-- ASSIGNED TASK --
Copy each line from the data that has the word "issues" in it.
══ GIVEN DATA
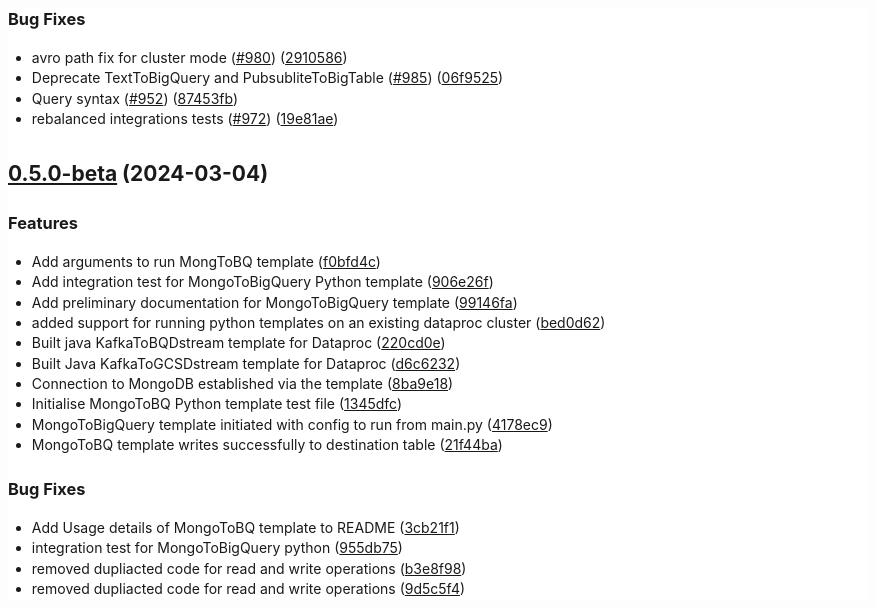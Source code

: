
### Bug Fixes

* avro path fix for cluster mode ([#980](https://github.com/GoogleCloudPlatform/dataproc-templates/issues/980)) ([2910586](https://github.com/GoogleCloudPlatform/dataproc-templates/commit/29105868cc715bcb1163672586169adad1b0df47))
* Deprecate TextToBigQuery and PubsubliteToBigTable ([#985](https://github.com/GoogleCloudPlatform/dataproc-templates/issues/985)) ([06f9525](https://github.com/GoogleCloudPlatform/dataproc-templates/commit/06f95255caf325e18419d1b3ba6ab9a811ec4807))
* Query syntax ([#952](https://github.com/GoogleCloudPlatform/dataproc-templates/issues/952)) ([87453fb](https://github.com/GoogleCloudPlatform/dataproc-templates/commit/87453fb94ef2dddd0693dfeab9995ff2ee6100b9))
* rebalanced integrations tests ([#972](https://github.com/GoogleCloudPlatform/dataproc-templates/issues/972)) ([19e81ae](https://github.com/GoogleCloudPlatform/dataproc-templates/commit/19e81ae2708b969d10fee6da97f5446ee8ac5a01))

## [0.5.0-beta](https://github.com/GoogleCloudPlatform/dataproc-templates/compare/v0.4.0-beta...v0.5.0-beta) (2024-03-04)


### Features

* Add arguments to run MongToBQ template ([f0bfd4c](https://github.com/GoogleCloudPlatform/dataproc-templates/commit/f0bfd4cfa5948f943a8b2626e9bf592b126a1da0))
* Add integration test for MongoToBigQuery Python template ([906e26f](https://github.com/GoogleCloudPlatform/dataproc-templates/commit/906e26f694bac71661ca1dcc982cfe0e6b4a504f))
* Add preliminary documentation for MongoToBigQuery template ([99146fa](https://github.com/GoogleCloudPlatform/dataproc-templates/commit/99146fa7d02b1beaac9e0b5cfe18e3621f7109b9))
* added support for running python templates on an existing dataproc cluster ([bed0d62](https://github.com/GoogleCloudPlatform/dataproc-templates/commit/bed0d622ec17cebd6af64d774e266a2a164afc3a))
* Built java KafkaToBQDstream template for Dataproc ([220cd0e](https://github.com/GoogleCloudPlatform/dataproc-templates/commit/220cd0e114e27e701d09afd7122646af463a1901))
* Built Java KafkaToGCSDstream template for Dataproc ([d6c6232](https://github.com/GoogleCloudPlatform/dataproc-templates/commit/d6c6232a6754dd8f99dcc1e5e1505900e4b5a797))
* Connection to MongoDB established via the template ([8ba9e18](https://github.com/GoogleCloudPlatform/dataproc-templates/commit/8ba9e1892973b3093aafa0c8f32bab216ef9cf24))
* Initialise MongoToBQ Python template test file ([1345dfc](https://github.com/GoogleCloudPlatform/dataproc-templates/commit/1345dfc0a2840d0b507c03ce0fb6c738f5a15d5b))
* MongoToBigQuery template initiated with config to run from main.py ([4178ec9](https://github.com/GoogleCloudPlatform/dataproc-templates/commit/4178ec9507b7bbda7a05a5d6d12eeac4126c0f3f))
* MongoToBQ template writes successfully to destination table ([21f44ba](https://github.com/GoogleCloudPlatform/dataproc-templates/commit/21f44ba0835b8c8da2dc97d87817ebc17dd88251))


### Bug Fixes

* Add Usage details of MongoToBQ template to README ([3cb21f1](https://github.com/GoogleCloudPlatform/dataproc-templates/commit/3cb21f168250727d4fa8557ec31ac9eb7980226e))
* integration test for MongoToBigQuery python ([955db75](https://github.com/GoogleCloudPlatform/dataproc-templates/commit/955db75b050424e92c4092f1dd801b4742fe5433))
* removed dupliacted code for read and write operations ([b3e8f98](https://github.com/GoogleCloudPlatform/dataproc-templates/commit/b3e8f988f624665b142203cd66923a0154e07ea9))
* removed dupliacted code for read and write operations ([9d5c5f4](https://github.com/GoogleCloudPlatform/dataproc-templates/commit/9d5c5f4669d84697e87138b322229aa056880124))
════
-- WRITTEN ANSWER --
* avro path fix for cluster mode ([#980](https://github.com/GoogleCloudPlatform/dataproc-templates/issues/980)) ([2910586](https://github.com/GoogleCloudPlatform/dataproc-templates/commit/29105868cc715bcb1163672586169adad1b0df47))
* Deprecate TextToBigQuery and PubsubliteToBigTable ([#985](https://github.com/GoogleCloudPlatform/dataproc-templates/issues/985)) ([06f9525](https://github.com/GoogleCloudPlatform/dataproc-templates/commit/06f95255caf325e18419d1b3ba6ab9a811ec4807))
* Query syntax ([#952](https://github.com/GoogleCloudPlatform/dataproc-templates/issues/952)) ([87453fb](https://github.com/GoogleCloudPlatform/dataproc-templates/commit/87453fb94ef2dddd0693dfeab9995ff2ee6100b9))
* rebalanced integrations tests ([#972](https://github.com/GoogleCloudPlatform/dataproc-templates/issues/972)) ([19e81ae](https://github.com/GoogleCloudPlatform/dataproc-templates/commit/19e81ae2708b969d10fee6da97f5446ee8ac5a01))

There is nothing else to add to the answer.